> [DIRECTIONS]
Identify the lines in the data below that contain "paths" and give only how many there are.

# # # # # # #

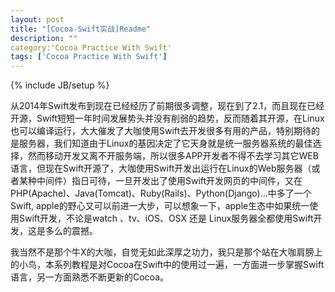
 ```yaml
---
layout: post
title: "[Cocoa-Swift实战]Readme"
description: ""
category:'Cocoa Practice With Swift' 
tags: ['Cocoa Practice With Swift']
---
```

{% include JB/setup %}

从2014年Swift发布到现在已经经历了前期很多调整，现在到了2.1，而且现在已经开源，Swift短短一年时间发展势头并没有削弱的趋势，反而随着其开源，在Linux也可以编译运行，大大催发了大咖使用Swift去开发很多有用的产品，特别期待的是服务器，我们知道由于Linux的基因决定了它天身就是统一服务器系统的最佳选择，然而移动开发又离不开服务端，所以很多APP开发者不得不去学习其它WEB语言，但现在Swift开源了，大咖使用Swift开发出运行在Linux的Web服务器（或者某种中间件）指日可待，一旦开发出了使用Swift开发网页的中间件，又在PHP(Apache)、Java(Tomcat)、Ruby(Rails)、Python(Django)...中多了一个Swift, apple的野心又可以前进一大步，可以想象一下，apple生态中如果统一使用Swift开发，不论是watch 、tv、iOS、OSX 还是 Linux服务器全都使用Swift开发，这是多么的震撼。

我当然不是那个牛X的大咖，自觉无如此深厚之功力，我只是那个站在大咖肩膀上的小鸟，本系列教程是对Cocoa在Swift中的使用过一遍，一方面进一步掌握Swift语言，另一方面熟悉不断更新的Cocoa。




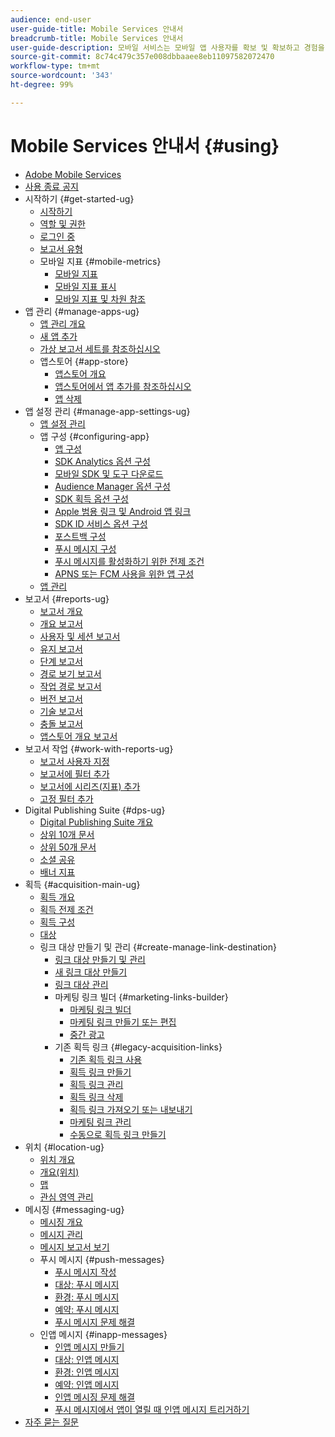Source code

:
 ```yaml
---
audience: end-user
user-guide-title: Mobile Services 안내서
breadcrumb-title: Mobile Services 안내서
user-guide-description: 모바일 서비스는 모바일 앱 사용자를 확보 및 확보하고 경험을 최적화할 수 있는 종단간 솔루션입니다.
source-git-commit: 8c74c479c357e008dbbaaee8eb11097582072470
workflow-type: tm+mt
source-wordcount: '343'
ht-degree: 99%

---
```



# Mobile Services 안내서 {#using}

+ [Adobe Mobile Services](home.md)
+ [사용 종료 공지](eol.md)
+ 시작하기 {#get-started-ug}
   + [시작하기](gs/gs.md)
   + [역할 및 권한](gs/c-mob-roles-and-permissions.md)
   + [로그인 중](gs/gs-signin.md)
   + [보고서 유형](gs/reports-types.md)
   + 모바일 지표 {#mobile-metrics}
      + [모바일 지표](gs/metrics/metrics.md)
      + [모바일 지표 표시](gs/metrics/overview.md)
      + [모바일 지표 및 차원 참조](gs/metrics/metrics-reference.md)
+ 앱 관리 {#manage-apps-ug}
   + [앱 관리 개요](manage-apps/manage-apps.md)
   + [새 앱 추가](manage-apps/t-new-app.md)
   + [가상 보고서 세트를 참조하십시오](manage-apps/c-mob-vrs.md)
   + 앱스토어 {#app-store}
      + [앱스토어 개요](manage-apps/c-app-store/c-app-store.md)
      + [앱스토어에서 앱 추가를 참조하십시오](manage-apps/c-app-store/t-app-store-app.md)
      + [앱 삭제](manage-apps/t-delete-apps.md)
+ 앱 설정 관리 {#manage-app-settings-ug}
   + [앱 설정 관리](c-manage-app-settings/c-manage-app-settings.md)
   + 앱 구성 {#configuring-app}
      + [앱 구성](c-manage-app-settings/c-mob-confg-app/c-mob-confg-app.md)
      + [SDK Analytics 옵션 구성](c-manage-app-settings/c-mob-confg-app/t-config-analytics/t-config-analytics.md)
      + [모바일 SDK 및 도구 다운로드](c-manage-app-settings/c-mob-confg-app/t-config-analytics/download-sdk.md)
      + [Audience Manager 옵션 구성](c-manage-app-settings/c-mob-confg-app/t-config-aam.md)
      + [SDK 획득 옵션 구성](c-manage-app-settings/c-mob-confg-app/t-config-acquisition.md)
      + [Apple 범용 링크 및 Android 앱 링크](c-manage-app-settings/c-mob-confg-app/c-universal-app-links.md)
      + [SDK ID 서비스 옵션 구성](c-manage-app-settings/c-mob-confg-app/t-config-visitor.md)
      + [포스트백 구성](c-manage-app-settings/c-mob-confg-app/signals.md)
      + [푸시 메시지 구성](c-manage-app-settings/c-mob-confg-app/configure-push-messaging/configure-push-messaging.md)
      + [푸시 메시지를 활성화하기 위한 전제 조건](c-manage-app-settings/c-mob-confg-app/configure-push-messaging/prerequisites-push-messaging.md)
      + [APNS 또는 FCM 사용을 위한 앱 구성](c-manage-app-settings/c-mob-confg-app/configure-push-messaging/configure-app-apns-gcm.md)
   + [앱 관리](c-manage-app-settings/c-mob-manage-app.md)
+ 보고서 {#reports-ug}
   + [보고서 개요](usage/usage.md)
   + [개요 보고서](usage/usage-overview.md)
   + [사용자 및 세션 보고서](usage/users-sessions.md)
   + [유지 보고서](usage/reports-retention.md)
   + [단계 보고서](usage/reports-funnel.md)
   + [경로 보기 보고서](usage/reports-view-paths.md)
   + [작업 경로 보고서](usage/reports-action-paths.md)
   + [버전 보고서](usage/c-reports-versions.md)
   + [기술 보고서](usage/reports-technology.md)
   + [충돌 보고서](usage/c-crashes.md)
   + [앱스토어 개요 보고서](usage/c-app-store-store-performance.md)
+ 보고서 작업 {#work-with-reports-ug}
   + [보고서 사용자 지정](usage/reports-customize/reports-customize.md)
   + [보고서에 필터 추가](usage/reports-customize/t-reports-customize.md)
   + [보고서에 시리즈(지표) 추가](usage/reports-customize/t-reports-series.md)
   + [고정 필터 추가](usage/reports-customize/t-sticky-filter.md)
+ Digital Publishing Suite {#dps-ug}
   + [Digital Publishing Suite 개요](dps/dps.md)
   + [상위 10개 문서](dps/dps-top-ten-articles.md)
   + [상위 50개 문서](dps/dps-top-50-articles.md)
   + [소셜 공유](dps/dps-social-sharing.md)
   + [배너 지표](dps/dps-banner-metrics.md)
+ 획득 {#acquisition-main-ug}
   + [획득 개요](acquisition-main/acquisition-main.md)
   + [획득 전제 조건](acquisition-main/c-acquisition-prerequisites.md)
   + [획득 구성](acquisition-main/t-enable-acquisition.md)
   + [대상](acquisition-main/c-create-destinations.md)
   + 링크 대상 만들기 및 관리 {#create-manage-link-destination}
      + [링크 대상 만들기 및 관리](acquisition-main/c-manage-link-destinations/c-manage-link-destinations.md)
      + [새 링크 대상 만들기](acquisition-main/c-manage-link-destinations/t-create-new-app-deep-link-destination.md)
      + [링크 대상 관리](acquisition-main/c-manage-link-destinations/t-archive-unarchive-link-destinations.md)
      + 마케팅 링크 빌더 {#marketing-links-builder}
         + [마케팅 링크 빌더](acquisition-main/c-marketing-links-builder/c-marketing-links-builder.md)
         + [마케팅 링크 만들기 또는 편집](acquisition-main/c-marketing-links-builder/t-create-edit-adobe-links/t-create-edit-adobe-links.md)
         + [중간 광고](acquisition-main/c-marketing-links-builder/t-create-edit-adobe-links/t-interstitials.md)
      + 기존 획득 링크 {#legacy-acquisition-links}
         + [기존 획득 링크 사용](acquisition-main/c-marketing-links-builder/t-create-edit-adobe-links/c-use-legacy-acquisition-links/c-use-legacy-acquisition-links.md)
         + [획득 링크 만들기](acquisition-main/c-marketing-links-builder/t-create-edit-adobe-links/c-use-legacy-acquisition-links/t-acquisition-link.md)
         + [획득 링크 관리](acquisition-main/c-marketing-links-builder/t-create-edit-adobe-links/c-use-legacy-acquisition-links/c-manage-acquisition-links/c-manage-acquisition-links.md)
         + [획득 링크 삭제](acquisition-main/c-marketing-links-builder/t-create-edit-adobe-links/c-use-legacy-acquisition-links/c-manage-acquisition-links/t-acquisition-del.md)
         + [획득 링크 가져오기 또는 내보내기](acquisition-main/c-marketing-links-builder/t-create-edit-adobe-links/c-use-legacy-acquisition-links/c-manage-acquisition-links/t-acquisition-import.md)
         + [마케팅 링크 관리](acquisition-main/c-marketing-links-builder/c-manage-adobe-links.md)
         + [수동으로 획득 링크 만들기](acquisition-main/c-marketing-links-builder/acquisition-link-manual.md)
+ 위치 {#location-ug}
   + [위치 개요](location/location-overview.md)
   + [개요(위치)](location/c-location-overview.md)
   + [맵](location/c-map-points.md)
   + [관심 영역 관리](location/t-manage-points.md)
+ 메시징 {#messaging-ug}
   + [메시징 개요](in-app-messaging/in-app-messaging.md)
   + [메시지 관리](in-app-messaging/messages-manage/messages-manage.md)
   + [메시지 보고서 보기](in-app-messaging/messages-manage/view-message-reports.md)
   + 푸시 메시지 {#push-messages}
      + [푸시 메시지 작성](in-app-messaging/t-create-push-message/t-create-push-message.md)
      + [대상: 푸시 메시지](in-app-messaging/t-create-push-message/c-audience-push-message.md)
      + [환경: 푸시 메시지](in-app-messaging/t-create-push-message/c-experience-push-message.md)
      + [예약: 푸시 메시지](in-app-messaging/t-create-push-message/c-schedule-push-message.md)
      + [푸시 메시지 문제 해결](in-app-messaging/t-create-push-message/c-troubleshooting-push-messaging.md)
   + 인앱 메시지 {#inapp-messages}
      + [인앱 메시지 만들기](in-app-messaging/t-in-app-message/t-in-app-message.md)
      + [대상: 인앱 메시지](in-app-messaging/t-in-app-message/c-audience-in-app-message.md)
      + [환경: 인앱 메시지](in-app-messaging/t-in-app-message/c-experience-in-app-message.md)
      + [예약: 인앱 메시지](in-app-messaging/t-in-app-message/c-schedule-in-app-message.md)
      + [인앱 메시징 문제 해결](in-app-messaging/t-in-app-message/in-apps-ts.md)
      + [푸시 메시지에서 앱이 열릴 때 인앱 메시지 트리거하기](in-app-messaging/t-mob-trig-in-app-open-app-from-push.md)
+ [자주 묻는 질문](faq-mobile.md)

# # # # # # #

> [RESPONSE]
2